TMMOB Şehir Plancıları Odası Şanlıurfa İl Temsilcisi Mehmet Selim Açar, yazılı açıklamasında geçen ay 47. Dünya Şehircilik Günü’nü kutladıklarını hatırlattı.
Şanlıurfa adına çok da kutlanacak bir durum olmadığını belirten Açar, Kahramanmaraş merkezli ardışık iki şiddetli ve yüzlerce artçı sarsıntıyı anımsattı.

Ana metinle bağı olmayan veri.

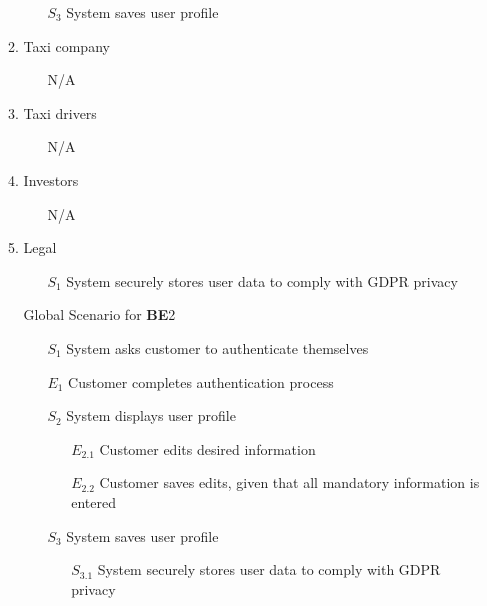 \documentclass[]{article}
\begin{document}
\begin{enumerate}[{\textbf{BE}}1.]
\begin{enumerate}[{\textbf{VP2}}.1]
\begin{enumerate}
                \item[$S_3$] System saves user profile
            \end{enumerate}
        \item Taxi company
            \begin{enumerate}
                \item[N/A]
            \end{enumerate}
        \item Taxi drivers
            \begin{enumerate}
                \item[N/A]
            \end{enumerate}
        \item Investors
            \begin{enumerate}
                \item[N/A]
            \end{enumerate}
        \item Legal
            \begin{enumerate}
                \item[$S_1$] System securely stores user data to comply with GDPR privacy
            \end{enumerate}
        \item[Global] Scenario for \textbf{BE}2
            \begin{enumerate}
                \item[$S_1$] System asks customer to authenticate themselves
                    \item[$E_1$] Customer completes authentication process
                \item[$S_2$] System displays user profile
                \begin{enumerate}
                    \item[$E_{2.1}$] Customer edits desired information
                    \item[$E_{2.2}$] Customer saves edits, given that all mandatory information is entered
                \end{enumerate}
                \item[$S_3$] System saves user profile
                \begin{enumerate}
                    \item[$S_{3.1}$] System securely stores user data to comply with GDPR privacy
                \end{enumerate}
            \end{enumerate}
    \end{enumerate}



\end{enumerate}
\end{document}
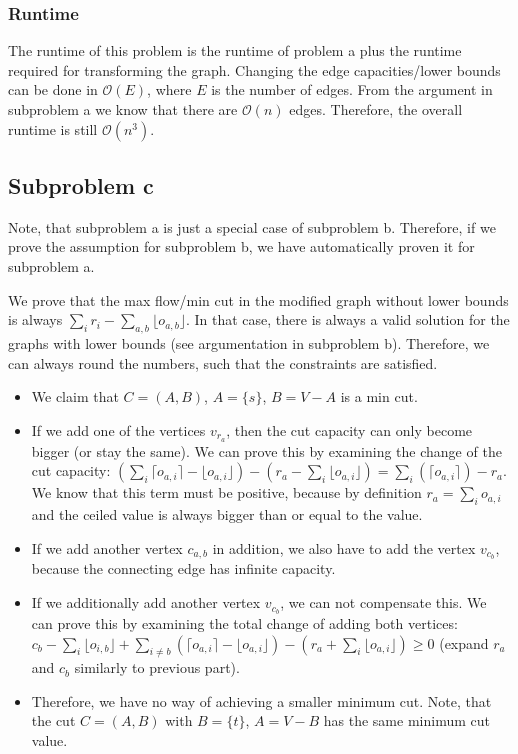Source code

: \documentclass[12pt]{article}
\begin{document}
\subsubsection*{Runtime}
The runtime of this problem is the runtime of problem a plus the runtime required for transforming the graph. Changing the edge capacities/lower bounds can be done in $\mathcal{O}(E)$, where $E$ is the number of edges. From the argument in subproblem a we know that there are $\mathcal{O}(n)$ edges. Therefore, the overall runtime is still $\mathcal{O}(n^3)$.

\subsection*{Subproblem c}
Note, that subproblem a is just a special case of subproblem b. Therefore, if we prove the assumption for subproblem b, we have automatically proven it for subproblem a.

We prove that the max flow/min cut in the modified graph without lower bounds is always $\sum_i r_i - \sum_{a,b} \lfloor o_{a,b} \rfloor$. In that case, there is always a valid solution for the graphs with lower bounds (see argumentation in subproblem b). Therefore, we can always round the numbers, such that the constraints are satisfied.

\begin{itemize}
	\item We claim that $C=(A,B)$, $A=\{s\}$, $B=V-A$ is a min cut.
	\item If we add one of the vertices $v_{r_a}$, then the cut capacity can only become bigger (or stay the same). We can prove this by examining the change of the cut capacity: $(\sum_i \lceil o_{a,i} \rceil - \lfloor o_{a,i} \rfloor) - (r_a - \sum_i \lfloor o_{a,i} \rfloor) = \sum_i (\lceil o_{a,i} \rceil) - r_a$. We know that this term must be positive, because by definition $r_a = \sum_i o_{a,i}$ and the ceiled value is always bigger than or equal to the value.
	\item If we add another vertex $c_{a,b}$ in addition, we also have to add the vertex $v_{c_b}$, because the connecting edge has infinite capacity.
	\item If we additionally add another vertex $v_{c_b}$, we can not compensate this. We can prove this by examining the total change of adding both vertices: $c_b - \sum_i \lfloor o_{i, b} \rfloor + \sum_{i \not= b} (\lceil o_{a,i} \rceil - \lfloor o_{a,i} \rfloor) - (r_a + \sum_i \lfloor o_{a,i} \rfloor) \geq 0$ (expand $r_a$ and $c_b$ similarly to previous part).
	\item Therefore, we have no way of achieving a smaller minimum cut. Note, that the cut $C=(A,B)$ with $B=\{t\}$, $A=V-B$ has the same minimum cut value. 
\end{itemize}
\end{document}
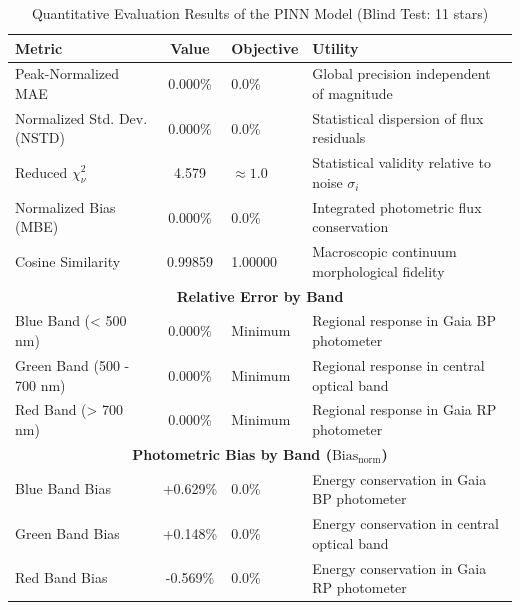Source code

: 
\begin{table}[htpb]
\centering
\caption{Quantitative Evaluation Results of the PINN Model (Blind Test: 11 stars)}
\label{tab:pinn_evaluation}
\begin{tabular}{lcll}
\hline
\textbf{Metric} & \textbf{Value} & \textbf{Objective} & \textbf{Utility} \\
\hline
Peak-Normalized MAE & 0.000\% & 0.0\% & Global precision independent of magnitude \\
Normalized Std. Dev. (NSTD) & 0.000\% & 0.0\% & Statistical dispersion of flux residuals \\
Reduced $\chi^2_\nu$ & 4.579 & $\approx 1.0$ & Statistical validity relative to noise $\sigma_i$ \\
Normalized Bias (MBE) & 0.000\% & 0.0\% & Integrated photometric flux conservation \\
Cosine Similarity & 0.99859 & 1.00000 & Macroscopic continuum morphological fidelity \\
\hline
\multicolumn{4}{c}{\textbf{Relative Error by Band}} \\
\hline
Blue Band (< 500 nm) & 0.000\% & Minimum & Regional response in Gaia BP photometer \\
Green Band (500 - 700 nm) & 0.000\% & Minimum & Regional response in central optical band \\
Red Band (> 700 nm) & 0.000\% & Minimum & Regional response in Gaia RP photometer \\
\hline
\multicolumn{4}{c}{\textbf{Photometric Bias by Band ($\text{Bias}_{\text{norm}}$)}} \\
\hline
Blue Band Bias & +0.629\% & 0.0\% & Energy conservation in Gaia BP photometer \\
Green Band Bias & +0.148\% & 0.0\% & Energy conservation in central optical band \\
Red Band Bias & -0.569\% & 0.0\% & Energy conservation in Gaia RP photometer \\
\hline
\end{tabular}
\end{table}
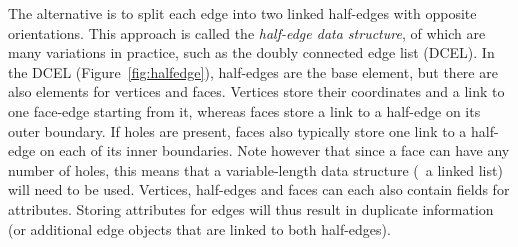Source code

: The alternative is to split each edge into two linked half-edges with opposite orientations.
This approach is called the \emph{half-edge data structure}, of which are many variations in practice, such as the doubly connected edge list (DCEL).
In the DCEL (Figure~\ref{fig:halfedge}), half-edges are the base element, but there are also elements for vertices and faces.
Vertices store their coordinates and a link to one face-edge starting from it, whereas faces store a link to a half-edge on its outer boundary.
If holes are present, faces also typically store one link to a half-edge on each of its inner boundaries.
Note however that since a face can have any number of holes, this means that a variable-length data structure (\eg\ a linked list) will need to be used.
Vertices, half-edges and faces can each also contain fields for attributes.
Storing attributes for edges will thus result in duplicate information (or additional edge objects that are linked to both half-edges).

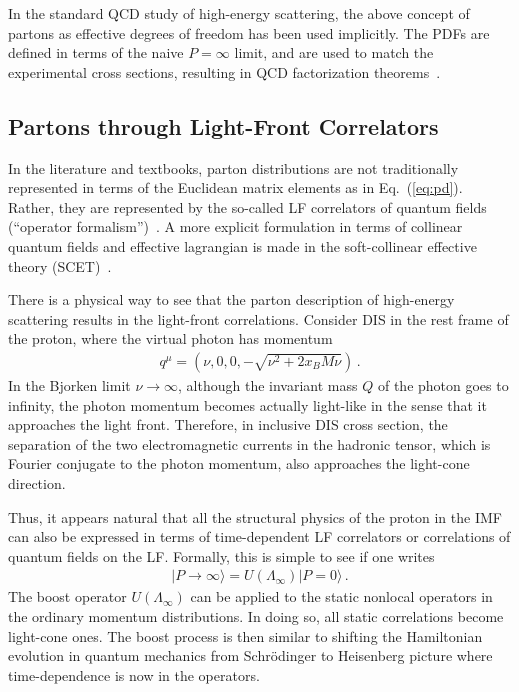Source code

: \documentclass[aps,rmp,reprint,amsmath,amssymb,graphicx,longbibliography]{revtex4-1} %
\DeclareRobustCommand{\eq}[1]{Eq.~(\ref{eq:#1})}
\begin{document}
In the standard QCD study of high-energy scattering,
the above concept of partons as effective degrees of freedom
has been used implicitly. The PDFs are defined in terms of the
naive $P=\infty$ limit, and are used to match the experimental cross sections,
resulting in QCD factorization theorems~\cite{Collins:2011zzd}.

\subsection{Partons through Light-Front Correlators}
\label{sec:lc-imf}

In the literature and textbooks, parton distributions are not traditionally represented
in terms of the Euclidean matrix elements as in \eq{pd}.
Rather, they are represented by the so-called LF correlators of
quantum fields (``operator formalism'')~\cite{Brodsky:1997de,Collins:2011zzd}.
A more explicit formulation in terms of collinear quantum fields
and effective lagrangian is made in the soft-collinear effective theory (SCET)~\cite{Bauer:2000yr,Bauer:2001ct,Bauer:2001yt}.

There is a physical way to see that the parton description of high-energy scattering
results in the light-front correlations. Consider DIS in the rest
frame of the proton, where the virtual photon has momentum
\begin{align}
	q^\mu = (\nu, 0, 0,  -\sqrt{\nu^2+2x_B M\nu}) \,.
\end{align}
In the Bjorken limit $\nu\to\infty$, although the invariant mass $Q$ of the photon
goes to infinity, the photon momentum becomes actually light-like
in the sense that it approaches the light front.
Therefore, in inclusive DIS cross section, the separation of the two electromagnetic currents in the hadronic tensor, which is Fourier conjugate to the photon momentum, also approaches the light-cone direction.

Thus, it appears natural that
all the structural physics of the proton in the IMF can also be
expressed in terms of time-dependent LF correlators or
correlations of quantum fields on the LF. Formally, this is simple to see
if one writes
\begin{align}
	|P\to\infty\rangle = U(\Lambda_\infty) |P=0\rangle \,.
\end{align}
The boost operator $U(\Lambda_\infty)$ can be applied to
the static nonlocal operators in the ordinary momentum distributions.
In doing so, all static correlations become light-cone ones.
The boost process is then similar to shifting the Hamiltonian evolution
in quantum mechanics from Schr\"odinger to Heisenberg
picture where time-dependence is now in the operators.
\end{document}
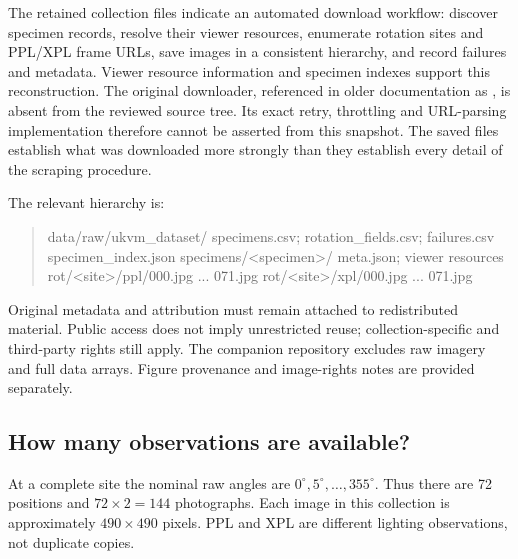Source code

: The retained collection files indicate an automated download workflow: discover specimen records, resolve their viewer resources, enumerate rotation sites and PPL/XPL frame URLs, save images in a consistent hierarchy, and record failures and metadata. Viewer resource information and specimen indexes support this reconstruction. The original downloader, referenced in older documentation as , is absent from the reviewed source tree. Its exact retry, throttling and URL-parsing implementation therefore cannot be asserted from this snapshot. The saved files establish what was downloaded more strongly than they establish every detail of the scraping procedure.

The relevant hierarchy is:
\begin{quote}\small\ttfamily
data/raw/ukvm\_dataset/\newline
\hspace*{1em}specimens.csv; rotation\_fields.csv; failures.csv\newline
\hspace*{1em}specimen\_index.json\newline
\hspace*{1em}specimens/<specimen>/\newline
\hspace*{2em}meta.json; viewer resources\newline
\hspace*{2em}rot/<site>/ppl/000.jpg ... 071.jpg\newline
\hspace*{2em}rot/<site>/xpl/000.jpg ... 071.jpg
\end{quote}
Original metadata and attribution must remain attached to redistributed material. Public access does not imply unrestricted reuse; collection-specific and third-party rights still apply. The companion repository excludes raw imagery and full data arrays. Figure provenance and image-rights notes are provided separately.

\subsection{How many observations are available?}
At a complete site the nominal raw angles are $0^\circ,5^\circ,\ldots,355^\circ$. Thus there are 72 positions and $72\times2=144$ photographs. Each image in this collection is approximately $490\times490$ pixels. PPL and XPL are different lighting observations, not duplicate copies.

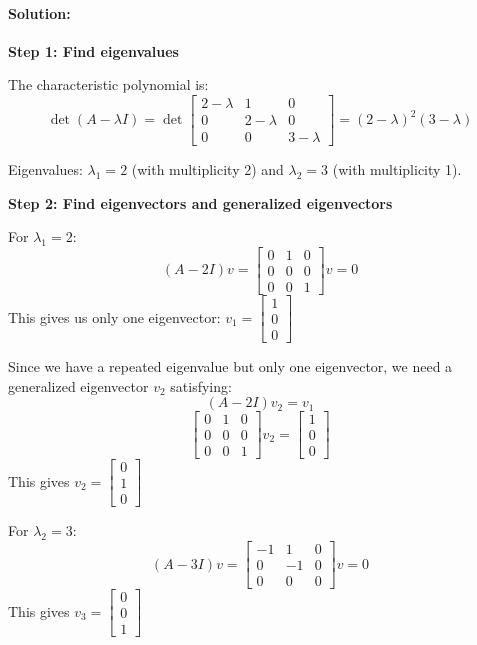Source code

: \documentclass[11pt,a4paper]{article}
\begin{document}
\paragraph{Solution:}

\textbf{Step 1: Find eigenvalues}

The characteristic polynomial is:
\[
\det(A - \lambda I) = \det\begin{bmatrix} 2-\lambda & 1 & 0 \\ 0 & 2-\lambda & 0 \\ 0 & 0 & 3-\lambda \end{bmatrix} = (2-\lambda)^2(3-\lambda)
\]

Eigenvalues: $\lambda_1 = 2$ (with multiplicity 2) and $\lambda_2 = 3$ (with multiplicity 1).

\textbf{Step 2: Find eigenvectors and generalized eigenvectors}

For $\lambda_1 = 2$:
\[
(A - 2I)v = \begin{bmatrix} 0 & 1 & 0 \\ 0 & 0 & 0 \\ 0 & 0 & 1 \end{bmatrix}v = 0
\]
This gives us only one eigenvector: $v_1 = \begin{bmatrix} 1 \\ 0 \\ 0 \end{bmatrix}$

Since we have a repeated eigenvalue but only one eigenvector, we need a generalized eigenvector $v_2$ satisfying:
\[
(A - 2I)v_2 = v_1
\]
\[
\begin{bmatrix} 0 & 1 & 0 \\ 0 & 0 & 0 \\ 0 & 0 & 1 \end{bmatrix}v_2 = \begin{bmatrix} 1 \\ 0 \\ 0 \end{bmatrix}
\]
This gives $v_2 = \begin{bmatrix} 0 \\ 1 \\ 0 \end{bmatrix}$

For $\lambda_2 = 3$:
\[
(A - 3I)v = \begin{bmatrix} -1 & 1 & 0 \\ 0 & -1 & 0 \\ 0 & 0 & 0 \end{bmatrix}v = 0
\]
This gives $v_3 = \begin{bmatrix} 0 \\ 0 \\ 1 \end{bmatrix}$
\end{document}
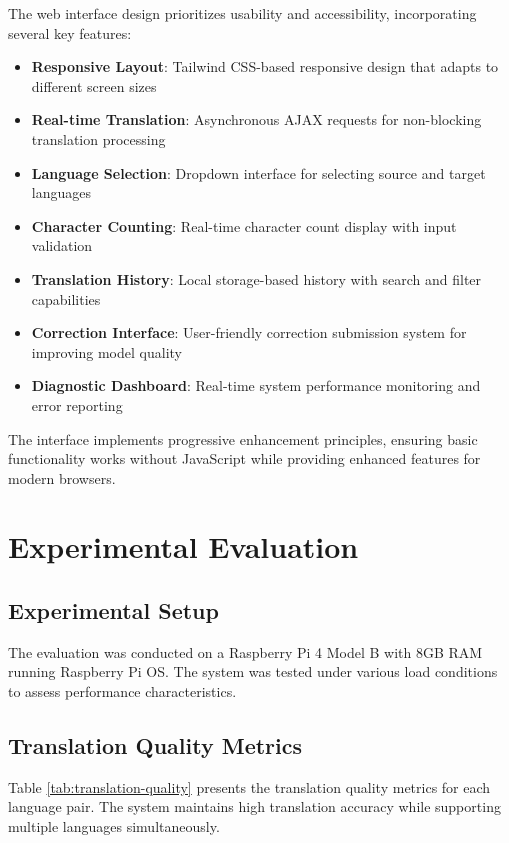 \documentclass[conference]{IEEEtran}
\begin{document}
The web interface design prioritizes usability and accessibility, incorporating several key features:

\begin{itemize}
    \item \textbf{Responsive Layout}: Tailwind CSS-based responsive design that adapts to different screen sizes
    \item \textbf{Real-time Translation}: Asynchronous AJAX requests for non-blocking translation processing
    \item \textbf{Language Selection}: Dropdown interface for selecting source and target languages
    \item \textbf{Character Counting}: Real-time character count display with input validation
    \item \textbf{Translation History}: Local storage-based history with search and filter capabilities
    \item \textbf{Correction Interface}: User-friendly correction submission system for improving model quality
    \item \textbf{Diagnostic Dashboard}: Real-time system performance monitoring and error reporting
\end{itemize}

The interface implements progressive enhancement principles, ensuring basic functionality works without JavaScript while providing enhanced features for modern browsers.

\section{Experimental Evaluation}

\subsection{Experimental Setup}

The evaluation was conducted on a Raspberry Pi 4 Model B with 8GB RAM running Raspberry Pi OS. The system was tested under various load conditions to assess performance characteristics.

\subsection{Translation Quality Metrics}

Table \ref{tab:translation-quality} presents the translation quality metrics for each language pair. The system maintains high translation accuracy while supporting multiple languages simultaneously.
\end{document}
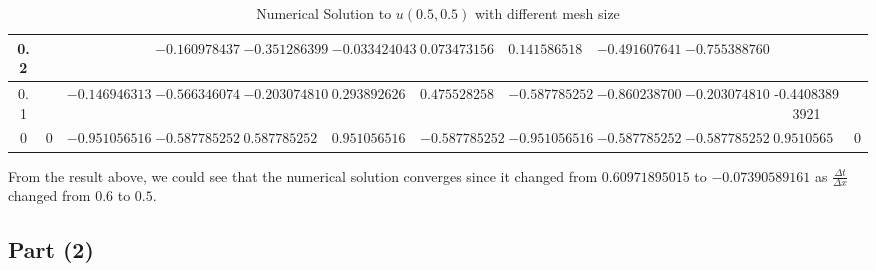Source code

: \begin{answer}
\begin{table}[H]
\begin{adjustbox}{width=\columnwidth,center}
\begin{tabular}{|c|c|c|c|c|c|c|c|c|c|c|c|}
0.2       &      &                  & $-0.16097843733$   & $-0.35128639907$  & $-0.03342404307$  & $0.07347315653$    & $0.14158651853$    & $-0.49160764175$   & $-0.75538876002$   &                 &     \\ \hline
0.1       &      & $-0.14694631307$   & $-0.56634607414$   & $-0.20307481014$  & $0.29389262614$   & $0.47552825814$    & $-0.58778525229$   & $-0.86023870029$   & $-0.20307481014$   & -0.44083893921  &     \\ \hline
0         & 0    & $-0.95105651629$ & $-0.58778525229$ & $0.58778525229$ & $0.95105651629$ & $-0.58778525229$ & $-0.95105651629$ & $-0.58778525229$ & $-0.58778525229$ & $0.95105651629$ & 0   \\ \hline
\end{tabular}
\end{adjustbox}
\caption{Numerical Solution to $u(0.5,0.5)$ with different mesh size}
\label{tab:tab2}
\end{table}

From the result above, we could see that the numerical solution converges since it changed from $0.60971895015$ to $-0.07390589161$ as $\tfrac{\Delta t}{\Delta x}$ changed from $0.6$ to $0.5$.
\end{answer}

\subsection{Part (2)}

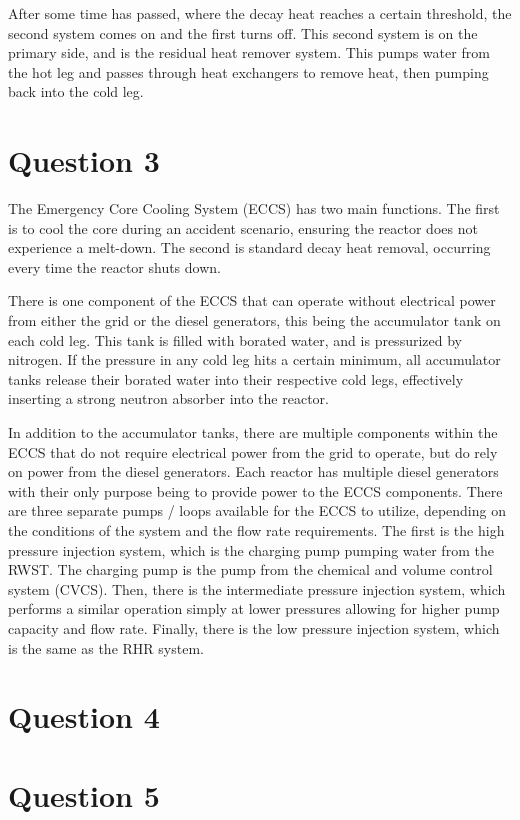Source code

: \documentclass{article}
\begin{document}
After some time has passed, where the decay heat reaches a certain threshold, the second system comes on and the first turns off. This second system is on the primary side, and is the residual heat remover system. This pumps water from the hot leg and passes through heat exchangers to remove heat, then pumping back into the cold leg. 

\section{Question 3}

The Emergency Core Cooling System (ECCS) has two main functions. The first is to cool the core during an accident scenario, ensuring the reactor does not experience a melt-down. The second is standard decay heat removal, occurring every time the reactor shuts down. 

There is one component of the ECCS that can operate without electrical power from either the grid or the diesel generators, this being the accumulator tank on each cold leg. This tank is filled with borated water, and is pressurized by nitrogen. If the pressure in any cold leg hits a certain minimum, all accumulator tanks release their borated water into their respective cold legs, effectively inserting a strong neutron absorber into the reactor. 

In addition to the accumulator tanks, there are multiple components within the ECCS that do not require electrical power from the grid to operate, but do rely on power from the diesel generators. Each reactor has multiple diesel generators with their only purpose being to provide power to the ECCS components. There are three separate pumps / loops available for the ECCS to utilize, depending on the conditions of the system and the flow rate requirements. The first is the high pressure injection system, which is the charging pump pumping water from the RWST. The charging pump is the pump from the chemical and volume control system (CVCS). Then, there is the intermediate pressure injection system, which performs a similar operation simply at lower pressures allowing for higher pump capacity and flow rate. Finally, there is the low pressure injection system, which is the same as the RHR system.

\section{Question 4}

\section{Question 5}
\end{document}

“Yine ilimiz özelinde yanlış şehircilik uygulamaları ve belediyecilik ihmallerinden kaynaklı onlarca vatandaşımızın canına mal olan bir sel felaketine maruz kaldık” diyen Açar, yaşadıkları tecrübeler neticesinde analizlerinde şu tespitleri yaptıklarını kaydetti:
Şehrimizin afet dirençli bir kent olmadığı ve olması noktasında da bir öngörü veya planlamaya sahip olmadığı, Defalarca uyarmamıza ve deprem gerçeğini yaşayarak tecrübe etmemize rağmen hala şehrimizin bir deprem ana planının olmadığı, Şehirde insanımızın canına mal olan düzenlemeler ve uygulamalar yapan yönetimlerin bir dâhili yokmuş gibi hareket ettiklerini, Yapılmaya çalışılan Kentsel Dönüşüm projelerinin İnsan odaklılıktan uzak, müteahhit kafasıyla metrekare bazında planlamaya konu edildiği, Şehrimizin hala Bütüncül bir Nazım İmar Planının olmadığı, Sanki marifetmiş gibi Belediyelerimiz yüksek kat ve yüksek yoğunluklu imar kararları vererek bu şehri obezleştirmeye devam ettiği, Belediyelerin ve Maliye Hazinesinin kamuya ait taşınmazları gelişigüzel satışa konu ettiği ve bu durumun gelecekte sosyal ve teknik açıdan problemlere yol açacağı, Türkiye deki diğer Büyükşehir Belediyelerinin nüfusa oranla istihdam ettirdiği Şehir Plancısı sayısı 40-100 Bin nüfusa 1 Şehir Plancısı iken Büyükşehir Belediyemizin bünyesinde 4 ü ‘Beden İşçisi’ olmak üzere 250 Bin nüfusa 1 Şehir Plancısı istihdam edildiği, Sayıştay’ın 2019 ve 2023 raporlarında asıl işi yapan teknik personelin farklı bir pozisyonda gösterilemeyeceği ‘Sözleşmeye veya Kadroya’ alınması gerektiği raporlanmışken, Büyükşehir Belediyemizin Sayıştay’ın ve bizim uyarılarımıza rağmen bu meslektaşlarımızı ‘Beden İşçisi’ statüsünde çalıştırmayı sürdürdüğü Belediyelerimizin yaptıkları işlerde ‘yaptım oldu’ mantığı ile hareket etmeye devam ettiği, şehrin geleceğini ilgilendiren durumlarda istişare kültüründen yoksun olduklarını tespit etmiş bulunmaktayız.Mehmet Selim Açar, “Daha yaşanabilir bir şehir için katılımcı, şeffaf ve en önemlisi hesap verebilir bir mekanizma oluşturulması geleceğimiz açısından elzemdir” ifadelerini kullandı.